-- What is required --
Scan the records and identify every line in which the string "seconds" occurs, then return those lines.

Extracted records

· · · · ·

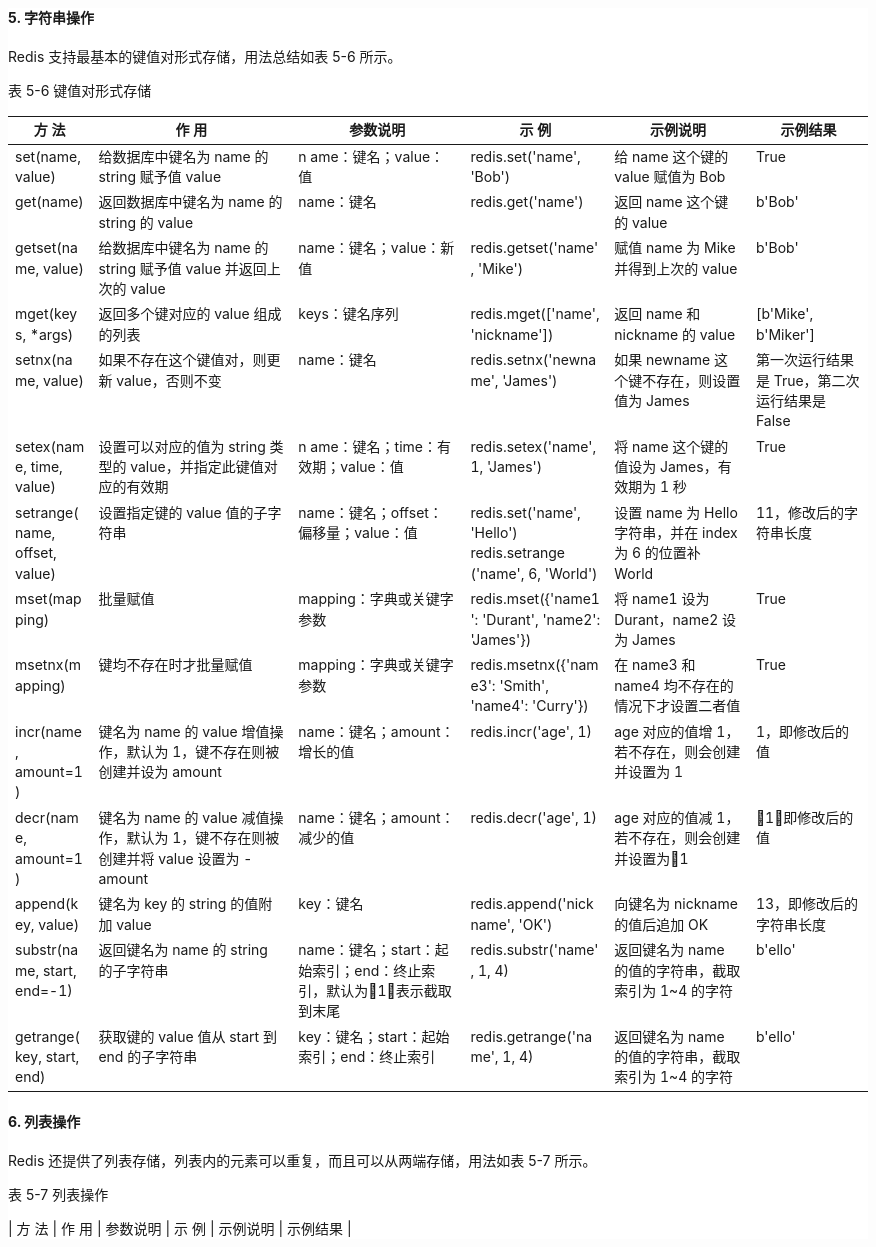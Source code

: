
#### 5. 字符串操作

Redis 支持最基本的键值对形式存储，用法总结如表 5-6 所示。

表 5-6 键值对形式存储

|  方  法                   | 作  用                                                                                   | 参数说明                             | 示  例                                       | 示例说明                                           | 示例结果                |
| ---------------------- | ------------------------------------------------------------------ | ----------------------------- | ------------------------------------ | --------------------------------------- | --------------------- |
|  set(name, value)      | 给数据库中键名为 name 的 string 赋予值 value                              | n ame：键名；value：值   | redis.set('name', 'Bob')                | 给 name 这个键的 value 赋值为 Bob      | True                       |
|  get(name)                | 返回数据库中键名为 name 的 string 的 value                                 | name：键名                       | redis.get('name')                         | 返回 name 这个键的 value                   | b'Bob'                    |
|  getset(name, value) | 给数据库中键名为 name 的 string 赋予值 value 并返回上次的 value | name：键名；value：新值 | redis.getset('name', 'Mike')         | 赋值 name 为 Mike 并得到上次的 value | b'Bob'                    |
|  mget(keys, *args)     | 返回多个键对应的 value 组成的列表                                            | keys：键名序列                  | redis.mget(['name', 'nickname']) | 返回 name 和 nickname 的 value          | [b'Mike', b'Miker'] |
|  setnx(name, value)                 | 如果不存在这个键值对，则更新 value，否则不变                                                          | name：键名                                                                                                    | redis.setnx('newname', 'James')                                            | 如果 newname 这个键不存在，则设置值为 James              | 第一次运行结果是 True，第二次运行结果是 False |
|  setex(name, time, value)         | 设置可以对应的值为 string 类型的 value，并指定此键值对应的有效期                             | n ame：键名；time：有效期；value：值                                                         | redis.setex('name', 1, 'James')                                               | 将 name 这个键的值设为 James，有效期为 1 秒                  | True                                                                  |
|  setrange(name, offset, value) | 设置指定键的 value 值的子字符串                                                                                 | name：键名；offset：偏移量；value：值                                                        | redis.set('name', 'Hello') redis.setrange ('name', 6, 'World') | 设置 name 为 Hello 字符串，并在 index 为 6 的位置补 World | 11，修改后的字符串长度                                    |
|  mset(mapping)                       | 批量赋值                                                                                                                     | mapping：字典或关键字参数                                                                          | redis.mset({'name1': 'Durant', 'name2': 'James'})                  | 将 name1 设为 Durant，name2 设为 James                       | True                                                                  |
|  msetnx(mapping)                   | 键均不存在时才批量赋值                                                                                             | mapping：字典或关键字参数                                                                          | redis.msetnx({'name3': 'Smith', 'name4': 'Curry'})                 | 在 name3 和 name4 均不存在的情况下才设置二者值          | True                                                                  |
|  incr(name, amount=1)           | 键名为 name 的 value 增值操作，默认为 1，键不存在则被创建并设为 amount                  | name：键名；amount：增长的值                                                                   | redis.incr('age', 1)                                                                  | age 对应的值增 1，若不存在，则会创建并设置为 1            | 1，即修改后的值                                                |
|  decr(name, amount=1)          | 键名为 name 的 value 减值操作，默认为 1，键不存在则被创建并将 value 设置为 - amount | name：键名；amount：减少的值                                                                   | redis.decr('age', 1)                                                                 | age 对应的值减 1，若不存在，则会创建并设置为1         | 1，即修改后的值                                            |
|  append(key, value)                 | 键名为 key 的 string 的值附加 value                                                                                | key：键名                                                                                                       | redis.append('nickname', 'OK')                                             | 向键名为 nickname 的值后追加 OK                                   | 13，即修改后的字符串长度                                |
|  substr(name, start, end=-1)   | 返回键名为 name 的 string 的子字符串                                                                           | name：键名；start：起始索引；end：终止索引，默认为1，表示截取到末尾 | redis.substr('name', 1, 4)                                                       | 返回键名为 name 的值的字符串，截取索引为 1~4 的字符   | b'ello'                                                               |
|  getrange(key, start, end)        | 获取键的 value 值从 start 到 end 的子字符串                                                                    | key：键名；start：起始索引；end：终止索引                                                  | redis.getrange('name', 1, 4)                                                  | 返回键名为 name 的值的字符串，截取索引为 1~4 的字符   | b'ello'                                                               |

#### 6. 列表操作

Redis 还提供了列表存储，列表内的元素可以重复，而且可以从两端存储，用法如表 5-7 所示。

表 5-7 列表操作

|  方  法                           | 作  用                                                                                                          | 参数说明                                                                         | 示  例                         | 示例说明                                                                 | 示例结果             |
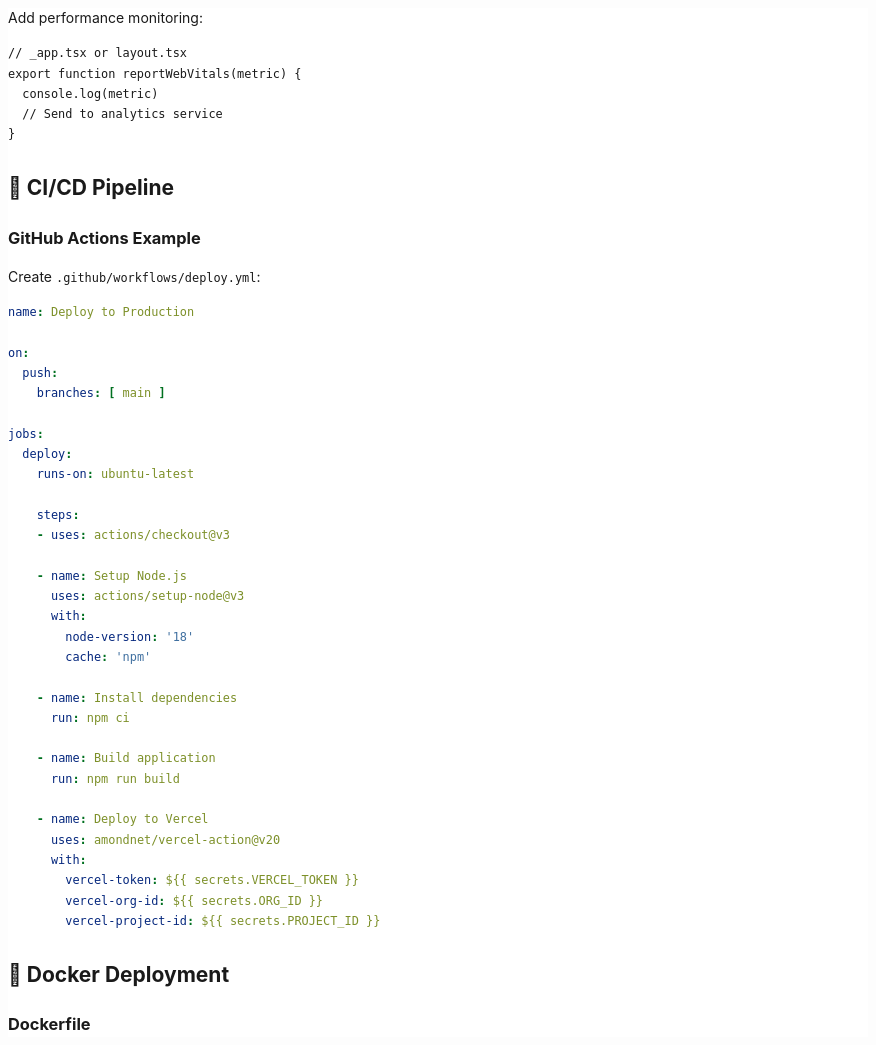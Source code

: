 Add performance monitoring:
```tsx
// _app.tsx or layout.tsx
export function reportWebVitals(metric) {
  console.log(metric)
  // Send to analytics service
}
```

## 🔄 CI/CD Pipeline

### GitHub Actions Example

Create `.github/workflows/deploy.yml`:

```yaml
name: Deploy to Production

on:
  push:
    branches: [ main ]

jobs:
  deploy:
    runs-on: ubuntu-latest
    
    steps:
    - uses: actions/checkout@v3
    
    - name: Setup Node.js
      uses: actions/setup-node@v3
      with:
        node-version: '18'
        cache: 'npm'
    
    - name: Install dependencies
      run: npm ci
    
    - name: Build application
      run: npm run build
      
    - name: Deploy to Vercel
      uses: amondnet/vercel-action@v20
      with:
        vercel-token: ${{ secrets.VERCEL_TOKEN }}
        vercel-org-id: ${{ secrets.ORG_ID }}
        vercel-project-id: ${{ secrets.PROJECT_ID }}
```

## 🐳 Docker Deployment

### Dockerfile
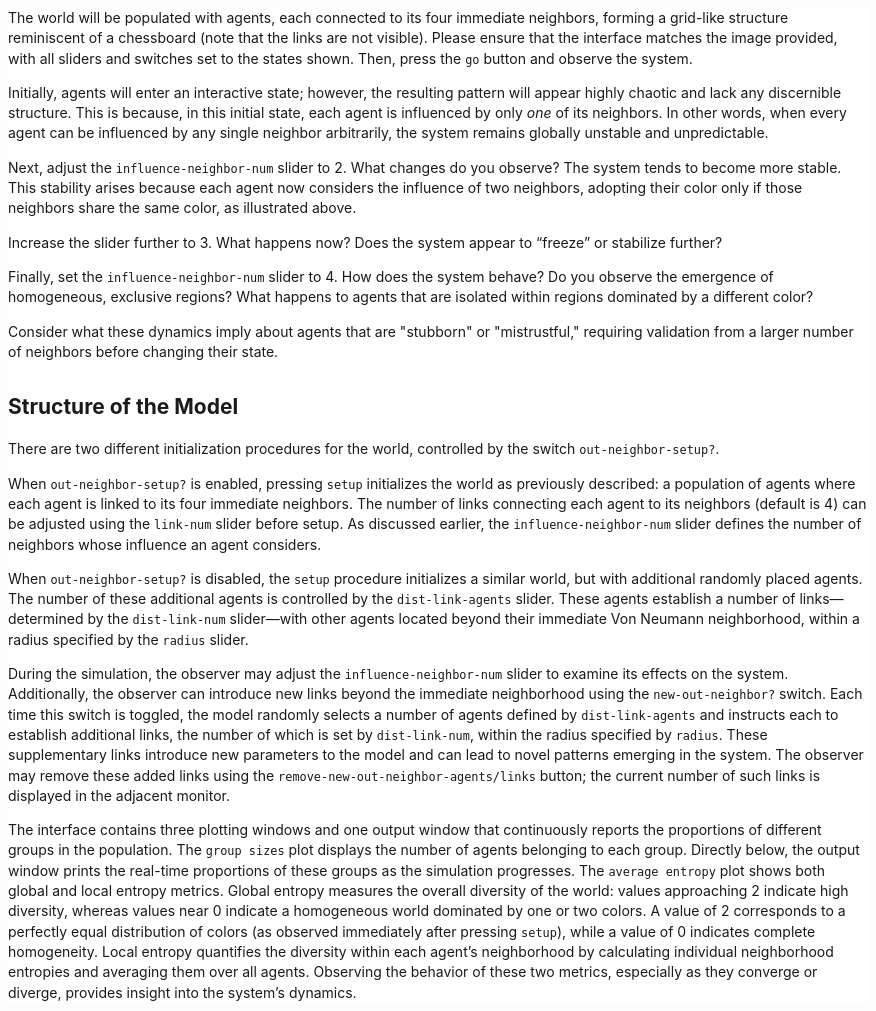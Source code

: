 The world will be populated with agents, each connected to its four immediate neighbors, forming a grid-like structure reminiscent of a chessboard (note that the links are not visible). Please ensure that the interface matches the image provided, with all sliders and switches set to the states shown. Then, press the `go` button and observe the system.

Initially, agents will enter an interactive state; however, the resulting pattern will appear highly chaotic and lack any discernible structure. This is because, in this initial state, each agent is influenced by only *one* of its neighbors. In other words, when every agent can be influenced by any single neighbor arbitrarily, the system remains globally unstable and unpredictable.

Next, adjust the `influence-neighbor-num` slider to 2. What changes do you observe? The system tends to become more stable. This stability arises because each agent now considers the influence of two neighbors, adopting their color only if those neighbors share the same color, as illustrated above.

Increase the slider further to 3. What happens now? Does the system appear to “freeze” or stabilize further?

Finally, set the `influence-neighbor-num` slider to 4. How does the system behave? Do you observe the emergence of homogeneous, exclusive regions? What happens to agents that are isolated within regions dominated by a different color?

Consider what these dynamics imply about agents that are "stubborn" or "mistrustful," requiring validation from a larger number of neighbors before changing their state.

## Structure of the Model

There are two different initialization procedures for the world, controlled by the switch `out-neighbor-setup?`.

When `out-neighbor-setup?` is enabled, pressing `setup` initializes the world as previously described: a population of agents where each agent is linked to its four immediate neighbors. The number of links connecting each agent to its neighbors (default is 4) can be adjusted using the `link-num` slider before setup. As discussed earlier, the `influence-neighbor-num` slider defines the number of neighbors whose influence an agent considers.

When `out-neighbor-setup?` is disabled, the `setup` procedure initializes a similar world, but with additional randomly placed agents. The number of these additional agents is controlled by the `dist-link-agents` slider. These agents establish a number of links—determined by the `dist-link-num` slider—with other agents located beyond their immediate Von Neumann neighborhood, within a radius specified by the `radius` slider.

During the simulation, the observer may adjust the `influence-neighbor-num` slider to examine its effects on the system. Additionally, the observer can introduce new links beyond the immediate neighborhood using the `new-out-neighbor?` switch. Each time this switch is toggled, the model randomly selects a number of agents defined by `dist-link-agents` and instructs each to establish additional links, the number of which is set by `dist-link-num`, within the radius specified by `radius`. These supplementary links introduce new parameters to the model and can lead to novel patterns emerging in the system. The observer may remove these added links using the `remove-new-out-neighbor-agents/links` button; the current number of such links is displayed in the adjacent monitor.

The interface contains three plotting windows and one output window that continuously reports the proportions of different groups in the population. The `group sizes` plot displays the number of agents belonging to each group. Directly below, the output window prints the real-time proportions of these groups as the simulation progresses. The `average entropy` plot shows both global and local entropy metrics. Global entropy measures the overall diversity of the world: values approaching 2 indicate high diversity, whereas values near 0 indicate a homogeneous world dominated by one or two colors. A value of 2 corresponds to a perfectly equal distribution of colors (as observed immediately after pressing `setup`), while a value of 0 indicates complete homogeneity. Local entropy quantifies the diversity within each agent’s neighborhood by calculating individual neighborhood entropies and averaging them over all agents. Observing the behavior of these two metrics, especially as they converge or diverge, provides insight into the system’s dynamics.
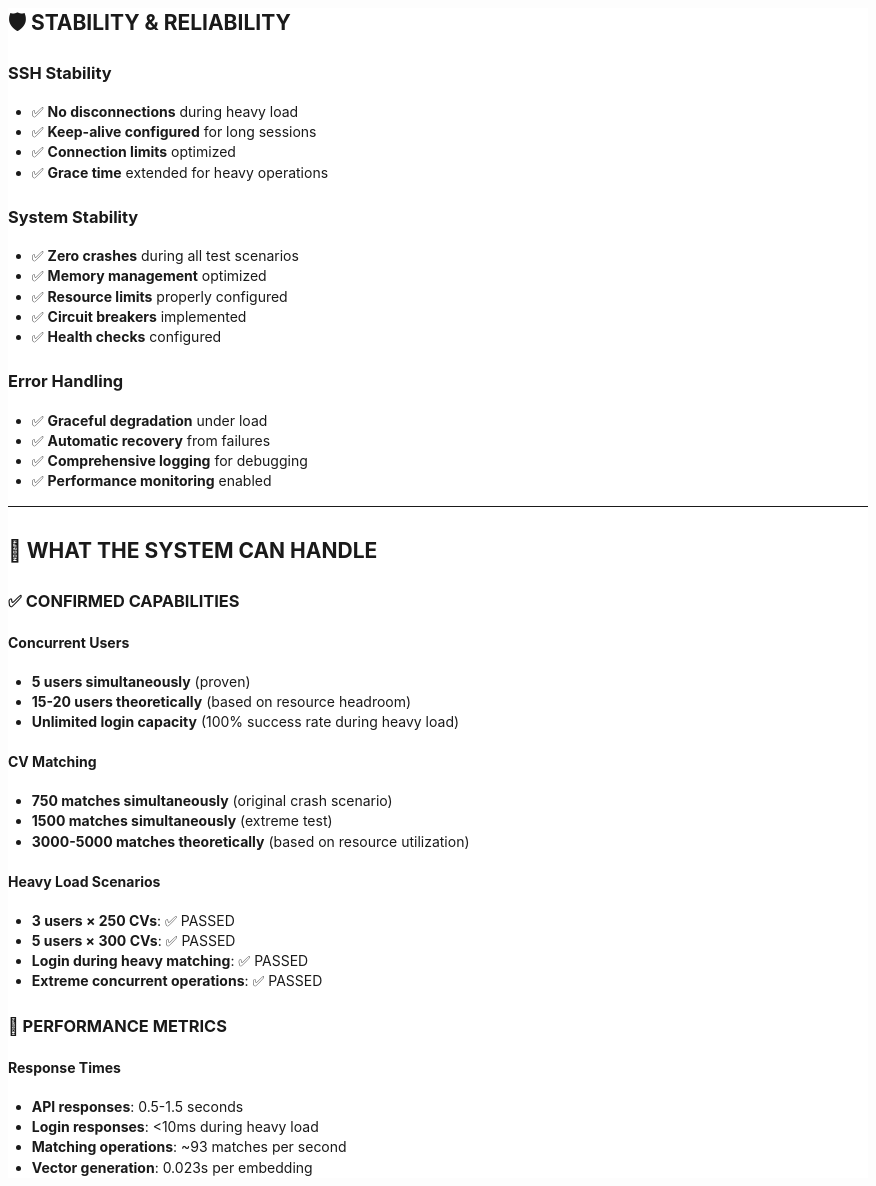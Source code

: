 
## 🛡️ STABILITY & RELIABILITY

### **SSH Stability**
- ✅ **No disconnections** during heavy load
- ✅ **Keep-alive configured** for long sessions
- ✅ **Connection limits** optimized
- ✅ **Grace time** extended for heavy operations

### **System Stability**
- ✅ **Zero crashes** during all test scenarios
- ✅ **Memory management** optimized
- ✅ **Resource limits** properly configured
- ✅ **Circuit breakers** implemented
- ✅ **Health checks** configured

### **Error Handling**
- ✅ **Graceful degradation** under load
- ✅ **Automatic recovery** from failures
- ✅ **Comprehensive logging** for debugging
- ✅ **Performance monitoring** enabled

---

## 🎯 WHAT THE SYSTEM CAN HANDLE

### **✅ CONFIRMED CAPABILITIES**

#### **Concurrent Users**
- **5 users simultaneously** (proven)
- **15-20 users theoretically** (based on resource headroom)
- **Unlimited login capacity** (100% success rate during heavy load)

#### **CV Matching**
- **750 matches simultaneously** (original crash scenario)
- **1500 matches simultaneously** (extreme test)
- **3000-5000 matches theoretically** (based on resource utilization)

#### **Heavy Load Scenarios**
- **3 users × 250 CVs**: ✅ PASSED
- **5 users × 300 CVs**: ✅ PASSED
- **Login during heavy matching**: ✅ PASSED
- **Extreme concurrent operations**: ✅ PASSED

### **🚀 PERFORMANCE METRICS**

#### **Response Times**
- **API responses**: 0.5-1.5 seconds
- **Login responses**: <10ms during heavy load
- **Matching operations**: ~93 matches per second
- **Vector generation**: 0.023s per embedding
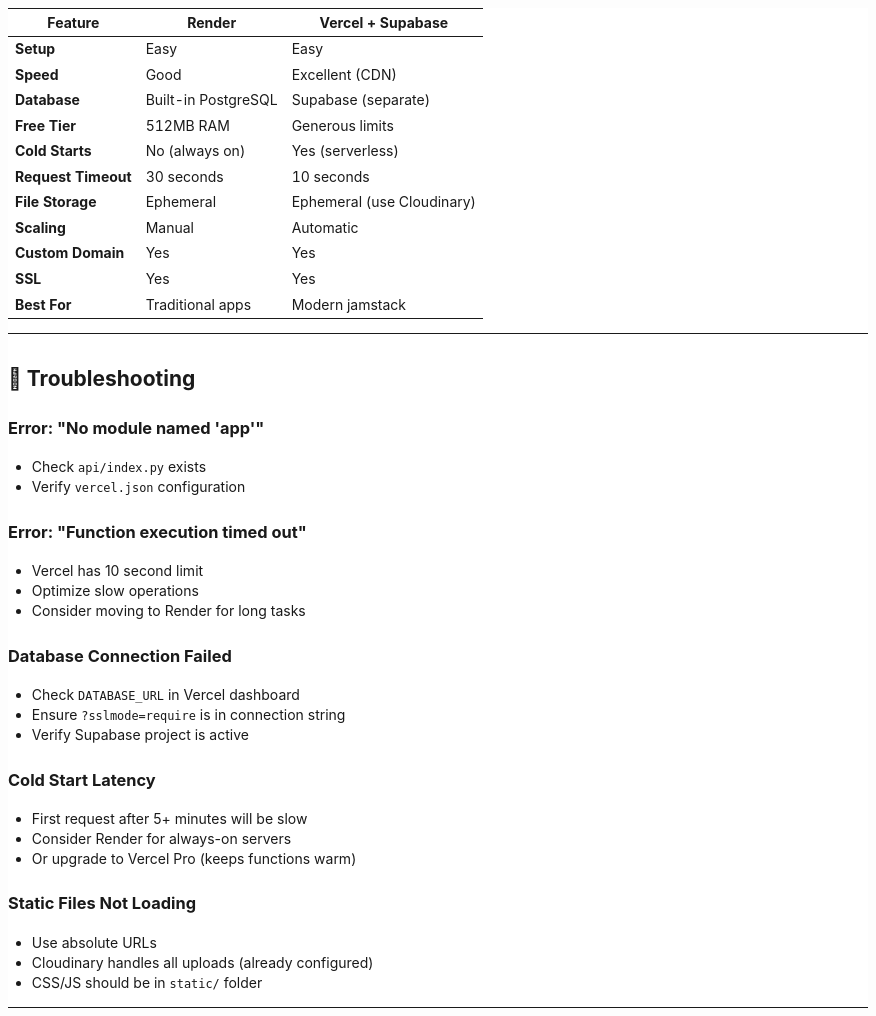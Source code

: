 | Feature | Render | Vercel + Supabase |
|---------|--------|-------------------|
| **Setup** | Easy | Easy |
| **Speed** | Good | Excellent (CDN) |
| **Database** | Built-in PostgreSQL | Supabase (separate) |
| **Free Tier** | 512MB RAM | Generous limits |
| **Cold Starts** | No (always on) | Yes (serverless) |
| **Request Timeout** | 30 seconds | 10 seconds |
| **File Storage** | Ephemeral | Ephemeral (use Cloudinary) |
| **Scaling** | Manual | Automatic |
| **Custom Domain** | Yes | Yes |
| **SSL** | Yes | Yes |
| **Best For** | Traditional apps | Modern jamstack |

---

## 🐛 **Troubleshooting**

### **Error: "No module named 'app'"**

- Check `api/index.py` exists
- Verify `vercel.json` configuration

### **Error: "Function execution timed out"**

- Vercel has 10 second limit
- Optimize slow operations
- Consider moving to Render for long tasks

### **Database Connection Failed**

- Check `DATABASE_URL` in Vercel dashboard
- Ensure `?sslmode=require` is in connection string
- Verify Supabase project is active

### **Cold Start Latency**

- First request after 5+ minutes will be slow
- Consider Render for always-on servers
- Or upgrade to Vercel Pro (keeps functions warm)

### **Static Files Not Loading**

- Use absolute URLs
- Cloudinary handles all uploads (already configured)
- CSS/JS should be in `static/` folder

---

· · · · ·

-- Solution for this exercise --
- **API responses**: 0.5-1.5 seconds
| **Request Timeout** | 30 seconds | 10 seconds |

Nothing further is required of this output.